▸ Information supplied:
-------

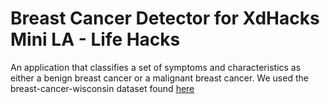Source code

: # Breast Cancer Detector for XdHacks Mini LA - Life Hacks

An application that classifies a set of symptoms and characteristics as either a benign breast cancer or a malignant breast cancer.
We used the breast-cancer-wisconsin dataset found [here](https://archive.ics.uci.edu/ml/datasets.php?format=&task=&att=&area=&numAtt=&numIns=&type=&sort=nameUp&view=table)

-------

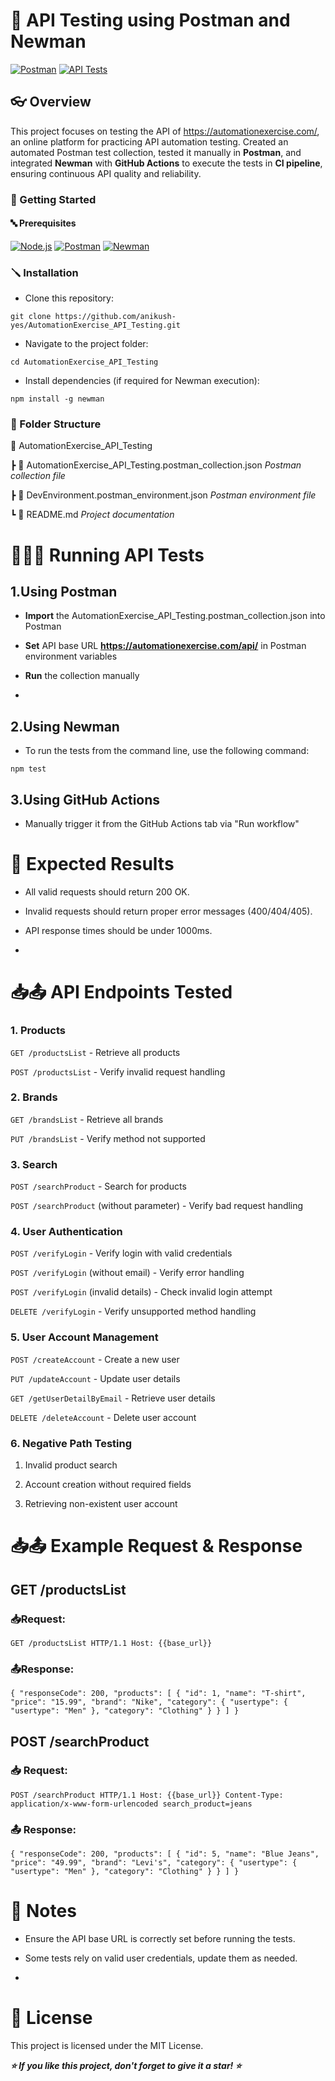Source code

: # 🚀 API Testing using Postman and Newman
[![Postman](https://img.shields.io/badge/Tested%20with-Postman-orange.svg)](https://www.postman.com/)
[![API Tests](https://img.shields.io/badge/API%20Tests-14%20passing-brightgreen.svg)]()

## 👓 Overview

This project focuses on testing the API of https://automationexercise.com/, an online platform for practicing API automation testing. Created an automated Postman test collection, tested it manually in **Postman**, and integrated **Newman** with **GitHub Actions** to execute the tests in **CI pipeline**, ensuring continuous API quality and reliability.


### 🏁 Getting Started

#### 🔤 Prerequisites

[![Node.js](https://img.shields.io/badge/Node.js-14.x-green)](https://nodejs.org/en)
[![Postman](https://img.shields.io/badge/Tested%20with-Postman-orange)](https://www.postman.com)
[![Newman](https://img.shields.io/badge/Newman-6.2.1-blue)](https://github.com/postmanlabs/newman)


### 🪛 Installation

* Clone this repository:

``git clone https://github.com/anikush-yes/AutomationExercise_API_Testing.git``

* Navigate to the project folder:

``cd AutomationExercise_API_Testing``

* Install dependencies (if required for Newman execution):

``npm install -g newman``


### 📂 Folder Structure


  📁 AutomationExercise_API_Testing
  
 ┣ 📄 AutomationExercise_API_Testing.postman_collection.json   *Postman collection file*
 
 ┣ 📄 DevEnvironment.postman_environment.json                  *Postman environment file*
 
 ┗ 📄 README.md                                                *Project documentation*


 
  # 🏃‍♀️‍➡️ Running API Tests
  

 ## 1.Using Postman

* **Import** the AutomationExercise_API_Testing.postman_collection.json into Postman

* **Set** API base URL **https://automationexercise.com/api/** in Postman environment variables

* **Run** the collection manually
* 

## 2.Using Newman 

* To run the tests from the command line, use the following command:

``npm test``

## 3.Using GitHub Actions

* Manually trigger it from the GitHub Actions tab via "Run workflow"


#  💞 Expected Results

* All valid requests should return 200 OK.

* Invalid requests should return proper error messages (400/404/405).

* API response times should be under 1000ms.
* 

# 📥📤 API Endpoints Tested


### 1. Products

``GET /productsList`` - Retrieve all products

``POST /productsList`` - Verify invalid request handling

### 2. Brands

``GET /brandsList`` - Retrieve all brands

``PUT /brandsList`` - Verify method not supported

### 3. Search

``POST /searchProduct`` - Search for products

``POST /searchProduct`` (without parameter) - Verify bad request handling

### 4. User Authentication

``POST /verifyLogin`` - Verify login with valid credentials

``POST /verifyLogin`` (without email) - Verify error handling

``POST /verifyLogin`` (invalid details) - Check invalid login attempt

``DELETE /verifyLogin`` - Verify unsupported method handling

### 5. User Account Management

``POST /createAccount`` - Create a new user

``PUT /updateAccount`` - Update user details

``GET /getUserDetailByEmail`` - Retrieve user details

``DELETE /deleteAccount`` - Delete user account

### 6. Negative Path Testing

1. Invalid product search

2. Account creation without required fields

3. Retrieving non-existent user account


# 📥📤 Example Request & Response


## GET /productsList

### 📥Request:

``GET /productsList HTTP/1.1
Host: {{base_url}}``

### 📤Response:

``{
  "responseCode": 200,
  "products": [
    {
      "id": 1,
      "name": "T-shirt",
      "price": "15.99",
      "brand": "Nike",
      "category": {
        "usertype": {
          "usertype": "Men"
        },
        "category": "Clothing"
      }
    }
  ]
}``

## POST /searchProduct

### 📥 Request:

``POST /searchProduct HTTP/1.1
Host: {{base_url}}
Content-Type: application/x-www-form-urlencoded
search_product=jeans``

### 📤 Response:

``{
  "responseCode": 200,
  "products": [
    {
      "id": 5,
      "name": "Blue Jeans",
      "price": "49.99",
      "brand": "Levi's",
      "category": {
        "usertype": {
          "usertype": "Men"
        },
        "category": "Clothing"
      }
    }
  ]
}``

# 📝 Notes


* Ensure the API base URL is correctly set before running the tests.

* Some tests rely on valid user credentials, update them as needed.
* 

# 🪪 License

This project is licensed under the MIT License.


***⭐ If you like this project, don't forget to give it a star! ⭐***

-------

▸ Exercise aim: Across the whole listing above, find every line with the string "orange" and copy it.

▸ Written reply:
[![Postman](https://img.shields.io/badge/Tested%20with-Postman-orange.svg)](https://www.postman.com/)
[![Postman](https://img.shields.io/badge/Tested%20with-Postman-orange)](https://www.postman.com)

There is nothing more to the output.